◆ **Problem requirements**
Copying task for the records below: reproduce each one exactly and drop the pictures.

Source data
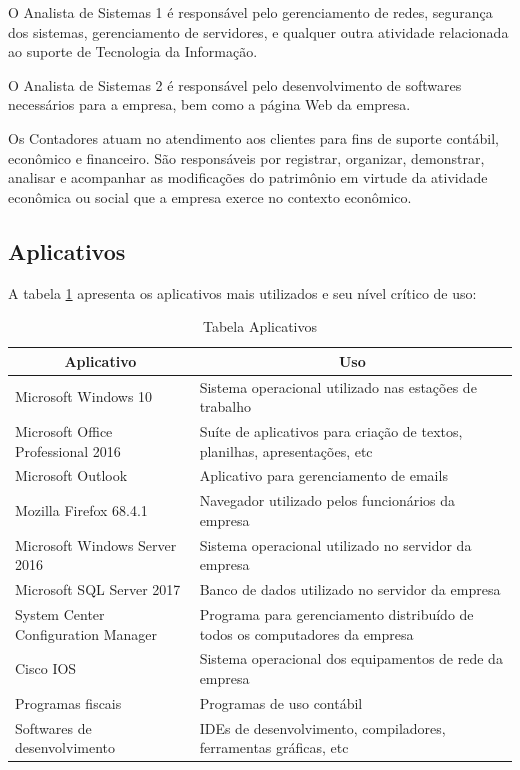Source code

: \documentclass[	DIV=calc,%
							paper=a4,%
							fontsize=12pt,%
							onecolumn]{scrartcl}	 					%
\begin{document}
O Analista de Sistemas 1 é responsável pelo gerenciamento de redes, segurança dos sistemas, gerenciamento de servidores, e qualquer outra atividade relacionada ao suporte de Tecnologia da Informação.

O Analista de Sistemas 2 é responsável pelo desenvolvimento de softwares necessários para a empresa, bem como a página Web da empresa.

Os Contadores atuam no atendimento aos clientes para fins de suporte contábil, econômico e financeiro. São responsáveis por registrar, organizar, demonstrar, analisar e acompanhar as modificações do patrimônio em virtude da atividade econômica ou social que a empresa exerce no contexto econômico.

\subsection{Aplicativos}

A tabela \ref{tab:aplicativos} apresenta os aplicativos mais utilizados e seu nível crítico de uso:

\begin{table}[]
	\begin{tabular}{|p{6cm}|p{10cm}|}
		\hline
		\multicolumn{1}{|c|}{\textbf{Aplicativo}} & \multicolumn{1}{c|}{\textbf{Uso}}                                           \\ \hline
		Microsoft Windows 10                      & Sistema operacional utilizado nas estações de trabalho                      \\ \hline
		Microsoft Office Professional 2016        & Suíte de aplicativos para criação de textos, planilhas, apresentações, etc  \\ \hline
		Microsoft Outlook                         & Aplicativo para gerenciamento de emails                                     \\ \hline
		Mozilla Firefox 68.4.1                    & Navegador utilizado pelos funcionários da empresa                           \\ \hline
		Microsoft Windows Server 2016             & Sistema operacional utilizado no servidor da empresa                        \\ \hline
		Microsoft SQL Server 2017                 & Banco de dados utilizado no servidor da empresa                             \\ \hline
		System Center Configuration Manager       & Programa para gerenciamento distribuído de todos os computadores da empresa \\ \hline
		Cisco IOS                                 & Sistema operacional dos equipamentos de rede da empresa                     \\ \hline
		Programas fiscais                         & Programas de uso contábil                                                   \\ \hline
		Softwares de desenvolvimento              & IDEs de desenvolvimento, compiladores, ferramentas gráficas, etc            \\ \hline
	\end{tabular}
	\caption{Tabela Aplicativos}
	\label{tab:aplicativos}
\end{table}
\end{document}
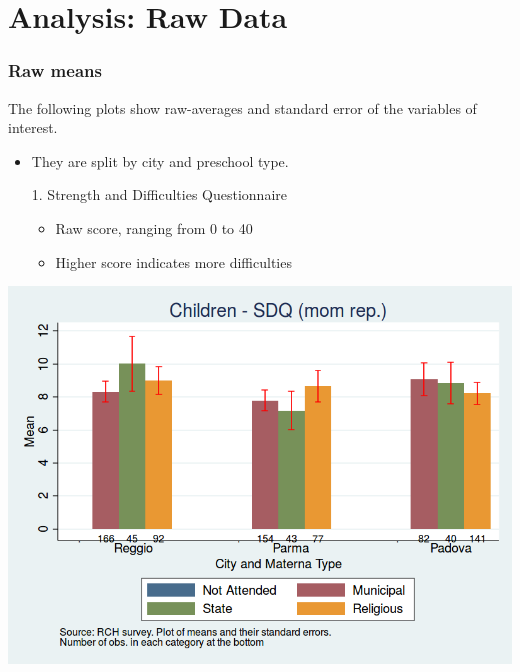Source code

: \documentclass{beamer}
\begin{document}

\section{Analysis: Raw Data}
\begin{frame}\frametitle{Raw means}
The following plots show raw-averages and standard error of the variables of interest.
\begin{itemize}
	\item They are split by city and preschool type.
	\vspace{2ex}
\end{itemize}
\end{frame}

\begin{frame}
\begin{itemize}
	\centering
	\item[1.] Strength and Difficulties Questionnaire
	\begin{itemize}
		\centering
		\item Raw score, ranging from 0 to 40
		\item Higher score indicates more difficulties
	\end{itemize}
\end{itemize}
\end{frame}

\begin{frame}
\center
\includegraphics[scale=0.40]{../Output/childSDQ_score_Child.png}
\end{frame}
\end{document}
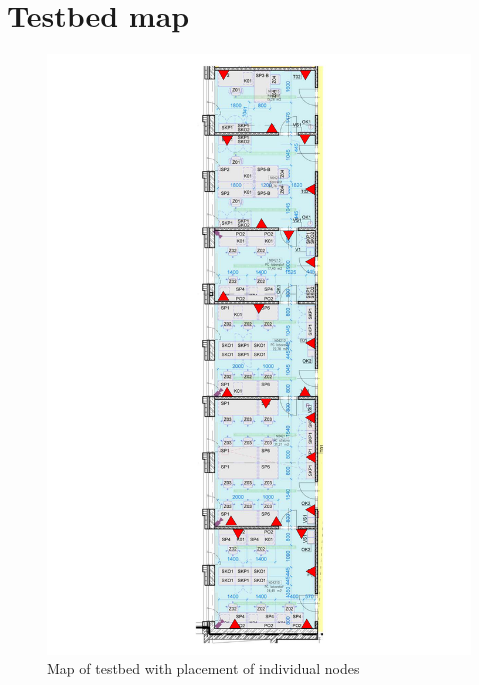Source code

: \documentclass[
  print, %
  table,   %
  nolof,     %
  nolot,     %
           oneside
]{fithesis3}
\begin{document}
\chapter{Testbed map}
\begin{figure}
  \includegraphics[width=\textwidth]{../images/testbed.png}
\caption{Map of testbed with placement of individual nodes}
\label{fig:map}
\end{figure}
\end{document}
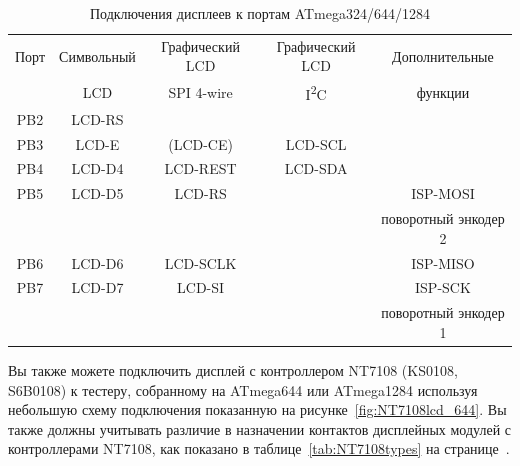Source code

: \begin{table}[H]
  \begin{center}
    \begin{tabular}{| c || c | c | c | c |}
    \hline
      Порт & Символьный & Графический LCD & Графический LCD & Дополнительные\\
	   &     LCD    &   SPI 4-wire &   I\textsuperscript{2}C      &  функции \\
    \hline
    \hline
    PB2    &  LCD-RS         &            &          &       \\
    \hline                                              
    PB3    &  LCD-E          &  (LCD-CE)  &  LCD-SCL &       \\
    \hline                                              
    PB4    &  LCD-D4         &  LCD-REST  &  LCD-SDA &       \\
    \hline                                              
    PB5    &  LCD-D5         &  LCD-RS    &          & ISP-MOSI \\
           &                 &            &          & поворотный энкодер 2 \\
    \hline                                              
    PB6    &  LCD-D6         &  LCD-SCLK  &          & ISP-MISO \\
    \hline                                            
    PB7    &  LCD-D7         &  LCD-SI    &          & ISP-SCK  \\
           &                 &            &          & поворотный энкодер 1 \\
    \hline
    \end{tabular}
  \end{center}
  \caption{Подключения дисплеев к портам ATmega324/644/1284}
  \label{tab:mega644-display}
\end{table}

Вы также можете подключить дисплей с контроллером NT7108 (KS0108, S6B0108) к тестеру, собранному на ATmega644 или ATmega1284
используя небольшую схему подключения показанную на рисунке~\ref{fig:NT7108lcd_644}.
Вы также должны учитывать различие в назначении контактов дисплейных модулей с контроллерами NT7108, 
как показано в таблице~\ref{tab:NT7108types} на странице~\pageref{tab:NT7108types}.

◆ **Response box**
Source code

: \documentclass[	DIV=calc,%
							paper=a4,%
							fontsize=12pt,%
							onecolumn]{scrartcl}	 					%
\begin{document}
O Analista de Sistemas 1 é responsável pelo gerenciamento de redes, segurança dos sistemas, gerenciamento de servidores, e qualquer outra atividade relacionada ao suporte de Tecnologia da Informação.

O Analista de Sistemas 2 é responsável pelo desenvolvimento de softwares necessários para a empresa, bem como a página Web da empresa.

Os Contadores atuam no atendimento aos clientes para fins de suporte contábil, econômico e financeiro. São responsáveis por registrar, organizar, demonstrar, analisar e acompanhar as modificações do patrimônio em virtude da atividade econômica ou social que a empresa exerce no contexto econômico.

\subsection{Aplicativos}

A tabela \ref{tab:aplicativos} apresenta os aplicativos mais utilizados e seu nível crítico de uso:

\begin{table}[]
	\begin{tabular}{|p{6cm}|p{10cm}|}
		\hline
		\multicolumn{1}{|c|}{\textbf{Aplicativo}} & \multicolumn{1}{c|}{\textbf{Uso}}                                           \\ \hline
		Microsoft Windows 10                      & Sistema operacional utilizado nas estações de trabalho                      \\ \hline
		Microsoft Office Professional 2016        & Suíte de aplicativos para criação de textos, planilhas, apresentações, etc  \\ \hline
		Microsoft Outlook                         & Aplicativo para gerenciamento de emails                                     \\ \hline
		Mozilla Firefox 68.4.1                    & Navegador utilizado pelos funcionários da empresa                           \\ \hline
		Microsoft Windows Server 2016             & Sistema operacional utilizado no servidor da empresa                        \\ \hline
		Microsoft SQL Server 2017                 & Banco de dados utilizado no servidor da empresa                             \\ \hline
		System Center Configuration Manager       & Programa para gerenciamento distribuído de todos os computadores da empresa \\ \hline
		Cisco IOS                                 & Sistema operacional dos equipamentos de rede da empresa                     \\ \hline
		Programas fiscais                         & Programas de uso contábil                                                   \\ \hline
		Softwares de desenvolvimento              & IDEs de desenvolvimento, compiladores, ferramentas gráficas, etc            \\ \hline
	\end{tabular}
	\caption{Tabela Aplicativos}
	\label{tab:aplicativos}
\end{table}
\end{document}
Source code

: \documentclass{beamer}
\begin{document}

\section{Analysis: Raw Data}
\begin{frame}\frametitle{Raw means}
The following plots show raw-averages and standard error of the variables of interest.
\begin{itemize}
	\item They are split by city and preschool type.
	\vspace{2ex}
\end{itemize}
\end{frame}

\begin{frame}
\begin{itemize}
	\centering
	\item[1.] Strength and Difficulties Questionnaire
	\begin{itemize}
		\centering
		\item Raw score, ranging from 0 to 40
		\item Higher score indicates more difficulties
	\end{itemize}
\end{itemize}
\end{frame}

\begin{frame}
\center
\includegraphics[scale=0.40]{../Output/childSDQ_score_Child.png}
\end{frame}
\end{document}
Source code

: \documentclass[
  print, %
  table,   %
  nolof,     %
  nolot,     %
           oneside
]{fithesis3}
\begin{document}
\chapter{Testbed map}
\begin{figure}
  \includegraphics[width=\textwidth]{../images/testbed.png}
\caption{Map of testbed with placement of individual nodes}
\label{fig:map}
\end{figure}
\end{document}
Source code

: \begin{table}[H]
  \begin{center}
    \begin{tabular}{| c || c | c | c | c |}
    \hline
      Порт & Символьный & Графический LCD & Графический LCD & Дополнительные\\
	   &     LCD    &   SPI 4-wire &   I\textsuperscript{2}C      &  функции \\
    \hline
    \hline
    PB2    &  LCD-RS         &            &          &       \\
    \hline                                              
    PB3    &  LCD-E          &  (LCD-CE)  &  LCD-SCL &       \\
    \hline                                              
    PB4    &  LCD-D4         &  LCD-REST  &  LCD-SDA &       \\
    \hline                                              
    PB5    &  LCD-D5         &  LCD-RS    &          & ISP-MOSI \\
           &                 &            &          & поворотный энкодер 2 \\
    \hline                                              
    PB6    &  LCD-D6         &  LCD-SCLK  &          & ISP-MISO \\
    \hline                                            
    PB7    &  LCD-D7         &  LCD-SI    &          & ISP-SCK  \\
           &                 &            &          & поворотный энкодер 1 \\
    \hline
    \end{tabular}
  \end{center}
  \caption{Подключения дисплеев к портам ATmega324/644/1284}
  \label{tab:mega644-display}
\end{table}

Вы также можете подключить дисплей с контроллером NT7108 (KS0108, S6B0108) к тестеру, собранному на ATmega644 или ATmega1284
используя небольшую схему подключения показанную на рисунке~\ref{fig:NT7108lcd_644}.
Вы также должны учитывать различие в назначении контактов дисплейных модулей с контроллерами NT7108, 
как показано в таблице~\ref{tab:NT7108types} на странице~\pageref{tab:NT7108types}.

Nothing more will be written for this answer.